O ministro da Fazenda, Fernando Haddad, se reuniu nesta quarta-feira, 18 de março de 2026, com representantes dos estados para discutir o Imposto sobre Circulação de Mercadorias e Serviços (ICMS) sobre o diesel. O governo pretende apresentar uma proposta, mas Haddad não antecipou os detalhes.
Na semana passada, o presidente Luiz Inácio Lula da Silva havia solicitado aos governadores uma “boa vontade” para reduzir o ICMS, após a diminuição do PIS e da Cofins pelo governo. Contudo, os governadores informaram que não irão reduzir o ICMS, alegando que isso prejudicaria o financiamento de políticas públicas e que cortes no imposto “não costumam ser repassados ao consumidor final”.
Haddad comentou: “Temos reunião hoje com o Confaz, vamos fazer uma proposta para eles, mas não vou antecipar para não ser deselegante com os proprietários”. Ele também destacou que o governo está tratando a questão do ICMS de forma federativa, com a presença da imprensa para acompanhar as discussões.

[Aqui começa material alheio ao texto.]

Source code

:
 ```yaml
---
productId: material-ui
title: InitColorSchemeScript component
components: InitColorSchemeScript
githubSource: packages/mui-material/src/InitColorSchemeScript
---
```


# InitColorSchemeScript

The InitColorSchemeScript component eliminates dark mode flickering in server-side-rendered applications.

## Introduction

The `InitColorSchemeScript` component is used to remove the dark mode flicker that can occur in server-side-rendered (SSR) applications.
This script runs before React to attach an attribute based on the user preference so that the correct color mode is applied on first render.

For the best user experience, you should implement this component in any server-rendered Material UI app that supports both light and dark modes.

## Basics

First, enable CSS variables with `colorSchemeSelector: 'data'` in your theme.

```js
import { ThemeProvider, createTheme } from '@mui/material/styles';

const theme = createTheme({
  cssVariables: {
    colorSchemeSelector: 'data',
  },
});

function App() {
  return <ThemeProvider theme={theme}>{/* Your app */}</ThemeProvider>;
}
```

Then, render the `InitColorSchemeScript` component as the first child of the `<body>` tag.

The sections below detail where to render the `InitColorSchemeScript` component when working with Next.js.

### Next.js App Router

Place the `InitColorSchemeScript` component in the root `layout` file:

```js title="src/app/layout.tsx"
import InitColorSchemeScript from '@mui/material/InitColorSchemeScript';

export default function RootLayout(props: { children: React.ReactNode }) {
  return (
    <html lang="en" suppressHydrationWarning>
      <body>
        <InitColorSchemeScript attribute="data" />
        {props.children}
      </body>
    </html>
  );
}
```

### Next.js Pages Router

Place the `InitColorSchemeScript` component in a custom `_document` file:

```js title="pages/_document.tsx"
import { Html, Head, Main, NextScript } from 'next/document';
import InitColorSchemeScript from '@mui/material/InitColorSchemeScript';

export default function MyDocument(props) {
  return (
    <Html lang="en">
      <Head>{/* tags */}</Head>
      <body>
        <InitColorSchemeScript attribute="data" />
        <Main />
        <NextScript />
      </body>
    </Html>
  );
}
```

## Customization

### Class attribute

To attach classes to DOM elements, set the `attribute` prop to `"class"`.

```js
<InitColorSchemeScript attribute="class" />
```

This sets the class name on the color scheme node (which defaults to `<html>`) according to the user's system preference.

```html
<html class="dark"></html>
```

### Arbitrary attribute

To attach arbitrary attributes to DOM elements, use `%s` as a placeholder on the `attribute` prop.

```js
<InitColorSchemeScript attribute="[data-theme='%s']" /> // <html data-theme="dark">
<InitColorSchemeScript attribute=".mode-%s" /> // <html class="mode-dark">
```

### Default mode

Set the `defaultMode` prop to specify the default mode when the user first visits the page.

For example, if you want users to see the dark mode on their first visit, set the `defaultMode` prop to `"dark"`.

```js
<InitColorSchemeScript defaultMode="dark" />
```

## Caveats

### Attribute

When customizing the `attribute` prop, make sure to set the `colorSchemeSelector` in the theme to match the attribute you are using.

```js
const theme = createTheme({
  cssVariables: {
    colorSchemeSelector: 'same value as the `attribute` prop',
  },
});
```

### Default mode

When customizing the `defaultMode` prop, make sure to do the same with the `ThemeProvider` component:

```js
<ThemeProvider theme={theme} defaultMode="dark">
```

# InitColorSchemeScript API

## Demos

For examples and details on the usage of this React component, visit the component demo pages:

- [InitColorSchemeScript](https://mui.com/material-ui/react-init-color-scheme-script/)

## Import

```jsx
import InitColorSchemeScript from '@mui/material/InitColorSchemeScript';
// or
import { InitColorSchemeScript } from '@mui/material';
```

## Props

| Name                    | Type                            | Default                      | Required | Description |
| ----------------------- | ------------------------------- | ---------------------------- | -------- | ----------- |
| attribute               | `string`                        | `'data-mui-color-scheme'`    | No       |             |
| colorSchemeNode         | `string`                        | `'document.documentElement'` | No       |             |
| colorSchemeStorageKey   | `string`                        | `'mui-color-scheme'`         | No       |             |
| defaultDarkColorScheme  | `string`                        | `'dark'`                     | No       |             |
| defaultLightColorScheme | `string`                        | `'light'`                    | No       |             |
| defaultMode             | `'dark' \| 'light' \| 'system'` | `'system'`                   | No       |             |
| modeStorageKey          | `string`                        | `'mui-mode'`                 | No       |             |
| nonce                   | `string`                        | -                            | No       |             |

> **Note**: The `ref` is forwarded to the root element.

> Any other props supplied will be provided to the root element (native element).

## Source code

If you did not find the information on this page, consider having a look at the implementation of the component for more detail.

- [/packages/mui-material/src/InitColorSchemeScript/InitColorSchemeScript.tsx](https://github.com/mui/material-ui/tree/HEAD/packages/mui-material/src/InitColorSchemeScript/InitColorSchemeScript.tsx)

O ministro não confirmou diretamente se pedirá a redução do ICMS sobre combustíveis, mas observou que ações do governo estão aumentando a arrecadação do tributo estadual. Ele mencionou o combate ao crime organizado no setor de combustíveis, que está retirando empresas irregulares do mercado.
“”Nós temos um trabalho a fazer em relação a ICMS, que é justamente o combate a essas quadrilhas, a essas organizações criminosas que estão sendo expulsas do mercado. Então isso é um dado positivo, que a arrecadação aumenta sem que o imposto aumente”, declarou Haddad.”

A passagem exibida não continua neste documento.